Einige sind echt antik. Andere stehen gern in Kaffeehäusern herum. Neuerdings auch in shared spaces und creative labs – die meisten jedoch fristen ein langweiliges Dasein in Büros von Beamten und Hofräten. Sogar der UHBP hat einen hinter der Tapetentür – munkelt man. Und da sind wir schon im Epizentrumder Macht.

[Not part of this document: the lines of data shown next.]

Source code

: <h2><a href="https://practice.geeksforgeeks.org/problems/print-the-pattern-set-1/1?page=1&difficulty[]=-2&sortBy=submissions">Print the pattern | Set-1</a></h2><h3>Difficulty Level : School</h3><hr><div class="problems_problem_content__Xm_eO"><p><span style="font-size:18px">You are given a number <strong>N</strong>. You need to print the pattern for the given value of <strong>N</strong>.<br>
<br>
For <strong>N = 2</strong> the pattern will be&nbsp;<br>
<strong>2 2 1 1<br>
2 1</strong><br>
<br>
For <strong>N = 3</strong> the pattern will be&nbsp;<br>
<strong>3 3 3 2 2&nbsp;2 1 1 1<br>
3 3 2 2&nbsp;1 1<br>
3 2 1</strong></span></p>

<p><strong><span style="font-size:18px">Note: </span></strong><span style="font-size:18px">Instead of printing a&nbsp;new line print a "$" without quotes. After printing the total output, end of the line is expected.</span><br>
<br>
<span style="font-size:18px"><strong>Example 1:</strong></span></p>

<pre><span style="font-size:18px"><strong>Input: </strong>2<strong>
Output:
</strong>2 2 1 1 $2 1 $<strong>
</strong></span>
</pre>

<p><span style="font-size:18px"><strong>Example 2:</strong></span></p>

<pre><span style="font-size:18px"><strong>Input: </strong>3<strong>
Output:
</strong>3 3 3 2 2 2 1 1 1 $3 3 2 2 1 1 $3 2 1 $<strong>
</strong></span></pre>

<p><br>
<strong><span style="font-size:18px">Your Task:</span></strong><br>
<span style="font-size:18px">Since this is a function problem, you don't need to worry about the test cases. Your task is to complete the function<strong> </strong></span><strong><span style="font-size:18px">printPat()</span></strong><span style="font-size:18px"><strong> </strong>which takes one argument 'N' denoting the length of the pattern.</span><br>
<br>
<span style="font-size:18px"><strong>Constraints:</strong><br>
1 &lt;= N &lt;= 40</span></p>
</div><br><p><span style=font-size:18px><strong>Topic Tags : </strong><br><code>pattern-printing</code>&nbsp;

Schreibtische – an sich ein Produkt, das man vom blaugelben Anbieter bis zum Exklusivmöbelhändler kaufen kann – mit kleinen und großen Unterschieden. An manchen von ihnen wird tatsächlich gearbeitet – an anderen Macht demonstriert. In mini tragen sie dazu bei, dass junge Menschen Schulaufgaben erledigen – manchmal rutscht ein Buntstift aus und gleitet – geführt von einer kleinen Hand munter über die Tischplatte – verwandelt echte oder unechte Oberflächen in Labyrinthe, aus denen man nur mit Zauberkraft entweichen kann-Phantasie in ihrer ursprünglichsten Form. Ältere Finger hacken meist nervös auf mehr oder weniger klappernden Tastaturen herum – die wenigsten Hände sind noch in der Lage schön zu schreiben – die kritzeln höchstens nervös Männchen oder noch nervöser Zahlen auf meist hässliche Unterlagen, die eine noch hässlichere Oberfläche vor Zerstörung schützen soll.

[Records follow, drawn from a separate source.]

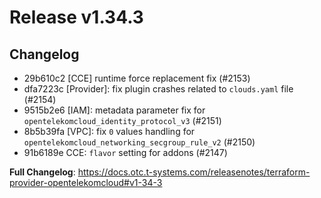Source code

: # Release v1.34.3
## Changelog
* 29b610c2 [CCE] runtime force replacement fix (#2153)
* dfa7223c [Provider]: fix plugin crashes related to `clouds.yaml` file (#2154)
* 9515b2e6 [IAM]: metadata parameter fix for `opentelekomcloud_identity_protocol_v3` (#2151)
* 8b5b39fa [VPC]: fix `0` values handling for ``opentelekomcloud_networking_secgroup_rule_v2`` (#2150)
* 91b6189e CCE: `flavor` setting for addons (#2147)

**Full Changelog**: https://docs.otc.t-systems.com/releasenotes/terraform-provider-opentelekomcloud#v1-34-3

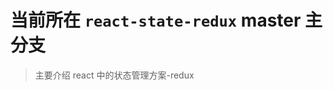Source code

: <!--
 * @Author: yayxs
 * @Date: 2020-06-21 09:49:23
 * @LastEditTime: 2020-08-22 09:54:39
 * @LastEditors: yayxs
 * @Description:
 * @FilePath: \state-management-compare\README.md
 * @
-->

# 当前所在 `react-state-redux` master 主分支

> 主要介绍 react 中的状态管理方案-redux
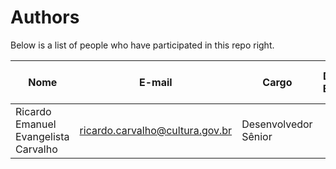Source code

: Authors
=======

Below is a list of people who have participated in this repo right.

Nome                                  |  E-mail                          |  Cargo                       | Data de Entrada | Data de Saída  | Empresa 
------------------------------------- | -------------------------------- | ---------------------------- | --------------- | -------------- | --------------------
Ricardo Emanuel Evangelista Carvalho  | ricardo.carvalho@cultura.gov.br  | Desenvolvedor Sênior         |                 |                | HEPTA
   
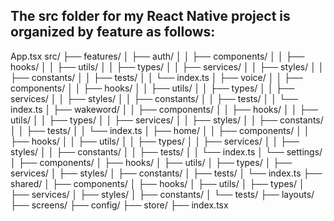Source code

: ## The src folder for my React Native project is organized by feature as follows:


App.tsx
src/
├── features/
│   ├── auth/
│   │   ├── components/
│   │   ├── hooks/
│   │   ├── utils/
│   │   ├── types/
│   │   ├── services/
│   │   ├── styles/
│   │   ├── constants/
│   │   ├── tests/
│   │   └── index.ts
│   ├── voice/
│   │   ├── components/
│   │   ├── hooks/
│   │   ├── utils/
│   │   ├── types/
│   │   ├── services/
│   │   ├── styles/
│   │   ├── constants/
│   │   ├── tests/
│   │   └── index.ts
│   ├── wakeword/
│   │   ├── components/
│   │   ├── hooks/
│   │   ├── utils/
│   │   ├── types/
│   │   ├── services/
│   │   ├── styles/
│   │   ├── constants/
│   │   ├── tests/
│   │   └── index.ts
│   ├── home/
│   │   ├── components/
│   │   ├── hooks/
│   │   ├── utils/
│   │   ├── types/
│   │   ├── services/
│   │   ├── styles/
│   │   ├── constants/
│   │   ├── tests/
│   │   └── index.ts
│   └── settings/
│       ├── components/
│       ├── hooks/
│       ├── utils/
│       ├── types/
│       ├── services/
│       ├── styles/
│       ├── constants/
│       ├── tests/
│       └── index.ts
├── shared/
│   ├── components/
│   ├── hooks/
│   ├── utils/
│   ├── types/
│   ├── services/
│   ├── styles/
│   ├── constants/
│   └── tests/
├── layouts/
├── screens/
├── config/
├── store/
├── index.tsx

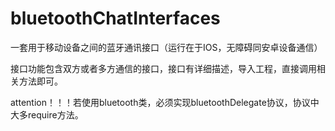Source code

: # bluetoothChatInterfaces

一套用于移动设备之间的蓝牙通讯接口（运行在于IOS，无障碍同安卓设备通信）

接口功能包含双方或者多方通信的接口，接口有详细描述，导入工程，直接调用相关方法即可。

attention！！！若使用bluetooth类，必须实现bluetoothDelegate协议，协议中大多require方法。
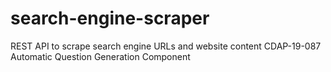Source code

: # search-engine-scraper
REST API to scrape search engine URLs and website content
CDAP-19-087 Automatic Question Generation Component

Schaut man sich mal um, gibt es auch technische Raffinessen bei Schreibtischen – hätte James Bond einen, könnte der sich wahrscheinlich zu Land, zu Wasser und in der Luft bewegen und hätte eine ewig junge Moneypenny eingebaut.... Da ja die Gesundheitsapostel immer wieder vor zu langem Herumsitzen warnen, gibt es Schreibtische, die man auch im Stehen bedienen kann – mit mechanischen oder – oha – auch elektrischen Aufzugsmotoren ausgestattet. Es gibt rechteckige Exemplare und geschwungene – manche lassen sich freiwillig aneinander ketten, um vielen Menschen nebeneinander und gegenüber Platz zu bieten- die befinden sich meist in Großraumbüros. Seit kurzem haben Banker der ERSTEN nicht mal mehr einen eigenen Schreibtisch – die setzen sich einfach an einen, der gerade frei ist wenn sie im Büro sind und nicht unterwegs. Schade eigentlich – denn ein wesentliches Merkmal von Schreibtischen sind ja die Dekorationen ober- und unterirdisch, an denen man dessen Nutzer erkennt. Familienfotos im Silberrahmen findet man eher im Chefbüro – der Boss zeigt was er hat und selten zu Gesicht bekommt. In anderen Abteilungen fristen Radios, mehr oder weniger lebendige Grünpflanzen, seltsame Stiftbecher mit noch seltsameren Aufschriften (Mäuse, Sprüche aus den 70igern) neben unübersehbaren Aktenstapeln, Ablagekästen aus vielfarbigem Kunststoff und Schalen mit Millionen Büroklammern ein trostloses Dasein beleuchtet von kaltem Neonlicht. Unterirdisch versammeln sich Lurch und Alltagsgegenstände in Schubladen. Tristesse.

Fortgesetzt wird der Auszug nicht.